I just spoke with Dr. Deborah Ruf. It was a great experience. She is so easy to talk to and so much of what she said made perfect sense in ways I had not thought to consider before. Not only does she look at IQ and achievement but also personality types (yours, your husbands, and child's) and thoroughly explains how all those variables interact. She explained my husband and I perfectly just be knowing our personalities. Also, she explained the parts of Haley's personality that were strong vs. those that were more borderline and it explained her perfectly, too. I now have so much more reading to do so that I can understand my boys as well.
The gist of what she said was that she agreed with me that Haley's original IQ test was way too low based on her developmental milestones, all the information I gave her about what Haley is doing now plus looking at the achievement portion of the assessment she had with the original IQ test. She said she errs on the low side (so no one is ever dissappointed) but would say Haley is a 2-3 in the Levels of Giftedness. After my reading I would've guessed a 3 so we were pretty much in sinc with that. She said a very motivated child can be at a much higher level than their IQ indicates but she still felt Haley's original IQ score was not a good indicator of her actual potential.

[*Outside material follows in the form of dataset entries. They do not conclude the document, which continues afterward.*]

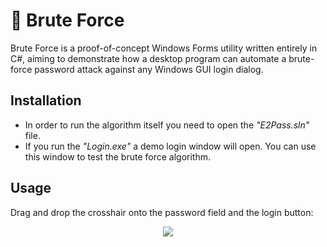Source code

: # 🔑 Brute Force
Brute Force is a proof-of-concept Windows Forms utility written entirely in C#, aiming to demonstrate how a desktop program can automate a brute-force password attack against any Windows GUI login dialog.

## Installation
- In order to run the algorithm itself you need to open the *"E2Pass.sln"* file.
- If you run the *"Login.exe"* a demo login window will open. You can use this window to test the brute force algorithm.

## Usage
Drag and drop the crosshair onto the password field and the login button:
<p align="center">
  <img src="https://github.com/user-attachments/assets/4152ce17-5479-42f1-b76d-3ecf11f2cbde">
</p>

Haley's personality is an IFSJ (introverted, feeler, sensor, judging) so she is going to be a people pleaser who is very excellent with facts/details/memorization but not so great at looking at the big picture (though that was not as strong with her as her sensing areas). She was borderline between introverted and extroverted as well. Haley will need to feel appreciated for who she is rather than what she does (otherwise will have more difficulty with perfectionism). She would be the type of kid who would be a teacher's pet in school but learn to underperform or not perform to her potential to fit in and have difficulty finding a true peer (soul mate) in a school that is age-grouped rather than ability grouped.
She suggested giving Haley a chance with her singing or letting her try acting to meet her needs for performance. She said it would also give me a way to help her find mentors and others to help educate her.
Some books she recommended highly which you may find helpful are "Motherstyles: Using Personality Type" by James Webb and "What Could He Be Thinking" by Michael Gurian.
I have a lot to process and a lot of reading to do. I need to learn to let go of being perfect as a homeschooling mommy. My need to be orderly or to not miss anything is not really necessary in that learning is a lifelong process. She said a child like Haley could easily finish grade school 4 years ahead of schedule (which I already see since she is not in 1st grade yet but finishing up 3rd grade math and reading at an even higher level). She will get anything she has missed from me on her own. Dr. Ruf also said it is not important that she be great at everything. It is okay to be just proficient at things that don't interest her. She said unit studies would be a good way to teach Haley to look at the "big picture" and bring out that side of her.
If I really want the kids to be self actualized learners and fulfilled adults then they have to be able to find and follow their passions and learn to deal with success and failure. I already know that but it is difficult for someone with my personality type.
Dr. Ruf suggested in the future having her test Haley to get a more accurate IQ number. My first question was "Is that really necessary?" She said it would be helpful to know the score to aid with knowing which college would be better placement (she said all colleges have a different average IQ score), seek jobs that would be more fulfilling, and keep expectations more in line with her abilities. I really don't have any plans to do this any time soon (read next 2-3 years) since I feel like I now have a pretty good idea but I may consider it later. (The cost and travel are prohibitive at this point. Though I wish I could have had Dr. Ruf assess her in the first place since I probably spent too much on the first assessment that didn't really answer any of my questions.)